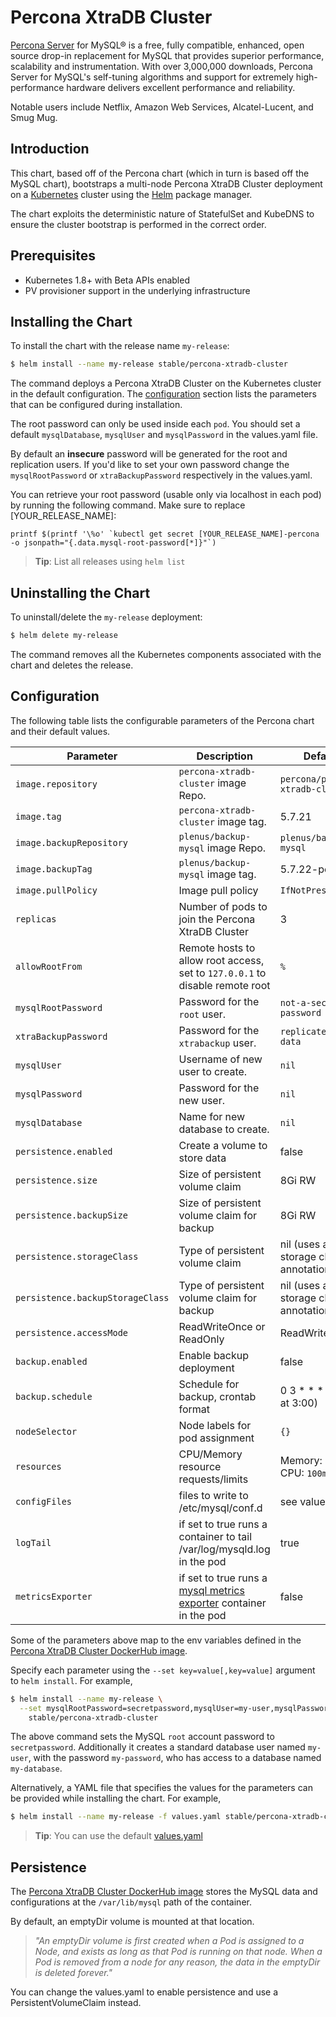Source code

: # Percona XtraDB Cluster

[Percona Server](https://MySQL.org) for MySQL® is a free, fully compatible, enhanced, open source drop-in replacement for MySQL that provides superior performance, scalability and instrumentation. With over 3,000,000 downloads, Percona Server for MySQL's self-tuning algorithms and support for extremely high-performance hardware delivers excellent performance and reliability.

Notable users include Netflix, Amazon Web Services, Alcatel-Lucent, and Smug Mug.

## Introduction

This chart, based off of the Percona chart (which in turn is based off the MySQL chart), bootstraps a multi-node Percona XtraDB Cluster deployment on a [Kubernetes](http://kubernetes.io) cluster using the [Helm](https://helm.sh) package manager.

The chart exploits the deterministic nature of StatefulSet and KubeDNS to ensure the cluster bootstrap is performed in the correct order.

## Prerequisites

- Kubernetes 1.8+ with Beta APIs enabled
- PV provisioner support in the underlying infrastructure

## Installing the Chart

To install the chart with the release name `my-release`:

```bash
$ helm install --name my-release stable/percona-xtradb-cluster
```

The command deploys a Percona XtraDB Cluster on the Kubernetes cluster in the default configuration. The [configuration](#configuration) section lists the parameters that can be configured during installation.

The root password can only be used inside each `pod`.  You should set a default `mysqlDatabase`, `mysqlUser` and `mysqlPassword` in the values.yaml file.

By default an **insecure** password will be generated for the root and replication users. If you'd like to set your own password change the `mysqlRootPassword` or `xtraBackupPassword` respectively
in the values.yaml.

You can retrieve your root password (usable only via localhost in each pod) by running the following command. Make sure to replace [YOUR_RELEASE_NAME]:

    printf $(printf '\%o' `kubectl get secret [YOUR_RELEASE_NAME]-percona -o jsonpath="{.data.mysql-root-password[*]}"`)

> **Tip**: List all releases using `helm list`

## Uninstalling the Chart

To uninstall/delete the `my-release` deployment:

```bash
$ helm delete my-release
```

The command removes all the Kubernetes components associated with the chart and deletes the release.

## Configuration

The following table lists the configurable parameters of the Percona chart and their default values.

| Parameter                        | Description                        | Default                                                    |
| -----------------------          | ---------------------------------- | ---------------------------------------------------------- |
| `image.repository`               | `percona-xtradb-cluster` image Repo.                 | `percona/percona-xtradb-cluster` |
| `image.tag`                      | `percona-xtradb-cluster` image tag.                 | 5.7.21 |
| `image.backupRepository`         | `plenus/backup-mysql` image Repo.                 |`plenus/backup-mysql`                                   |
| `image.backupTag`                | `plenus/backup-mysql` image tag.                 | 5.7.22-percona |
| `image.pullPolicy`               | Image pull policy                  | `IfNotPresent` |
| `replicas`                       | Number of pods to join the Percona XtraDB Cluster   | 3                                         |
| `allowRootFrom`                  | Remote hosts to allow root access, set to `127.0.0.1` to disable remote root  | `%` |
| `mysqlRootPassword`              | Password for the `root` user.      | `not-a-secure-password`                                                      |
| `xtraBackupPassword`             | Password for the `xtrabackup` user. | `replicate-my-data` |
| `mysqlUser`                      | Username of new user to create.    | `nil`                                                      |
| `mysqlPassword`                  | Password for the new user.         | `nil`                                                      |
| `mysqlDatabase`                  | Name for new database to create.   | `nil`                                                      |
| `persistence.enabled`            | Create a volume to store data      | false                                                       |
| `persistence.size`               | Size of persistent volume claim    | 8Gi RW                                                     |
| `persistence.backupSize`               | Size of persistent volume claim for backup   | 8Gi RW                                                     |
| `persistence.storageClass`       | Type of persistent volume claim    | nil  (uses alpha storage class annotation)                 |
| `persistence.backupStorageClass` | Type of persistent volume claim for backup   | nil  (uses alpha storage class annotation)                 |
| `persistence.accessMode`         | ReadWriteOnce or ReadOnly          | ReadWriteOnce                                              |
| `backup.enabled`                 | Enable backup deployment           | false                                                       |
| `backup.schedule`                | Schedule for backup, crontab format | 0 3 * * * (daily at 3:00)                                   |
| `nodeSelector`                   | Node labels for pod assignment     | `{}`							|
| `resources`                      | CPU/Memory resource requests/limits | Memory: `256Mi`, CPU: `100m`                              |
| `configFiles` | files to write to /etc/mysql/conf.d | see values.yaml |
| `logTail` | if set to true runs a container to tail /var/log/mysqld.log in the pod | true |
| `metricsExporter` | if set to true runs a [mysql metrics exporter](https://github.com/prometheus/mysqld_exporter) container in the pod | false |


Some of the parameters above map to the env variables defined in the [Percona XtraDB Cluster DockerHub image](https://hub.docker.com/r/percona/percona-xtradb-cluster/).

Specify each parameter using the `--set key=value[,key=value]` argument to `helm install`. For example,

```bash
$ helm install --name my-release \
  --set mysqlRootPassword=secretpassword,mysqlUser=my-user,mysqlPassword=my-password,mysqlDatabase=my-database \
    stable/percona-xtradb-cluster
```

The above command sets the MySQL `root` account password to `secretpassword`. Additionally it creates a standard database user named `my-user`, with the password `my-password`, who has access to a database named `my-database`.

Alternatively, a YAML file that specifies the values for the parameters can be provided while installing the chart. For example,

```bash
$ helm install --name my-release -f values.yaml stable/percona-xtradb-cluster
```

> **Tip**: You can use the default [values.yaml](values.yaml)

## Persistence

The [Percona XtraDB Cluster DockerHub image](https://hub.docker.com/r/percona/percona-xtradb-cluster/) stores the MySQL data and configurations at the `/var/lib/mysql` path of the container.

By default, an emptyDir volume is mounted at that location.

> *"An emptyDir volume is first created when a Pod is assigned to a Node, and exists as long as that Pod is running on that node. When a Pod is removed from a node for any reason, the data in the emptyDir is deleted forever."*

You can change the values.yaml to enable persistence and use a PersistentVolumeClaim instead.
+--
- [WHAT IS BEING ASKED] Extract all lines from the data in which "alpha" is found.

- [REPLY TO THE TASK]
| `persistence.storageClass`       | Type of persistent volume claim    | nil  (uses alpha storage class annotation)                 |
| `persistence.backupStorageClass` | Type of persistent volume claim for backup   | nil  (uses alpha storage class annotation)                 |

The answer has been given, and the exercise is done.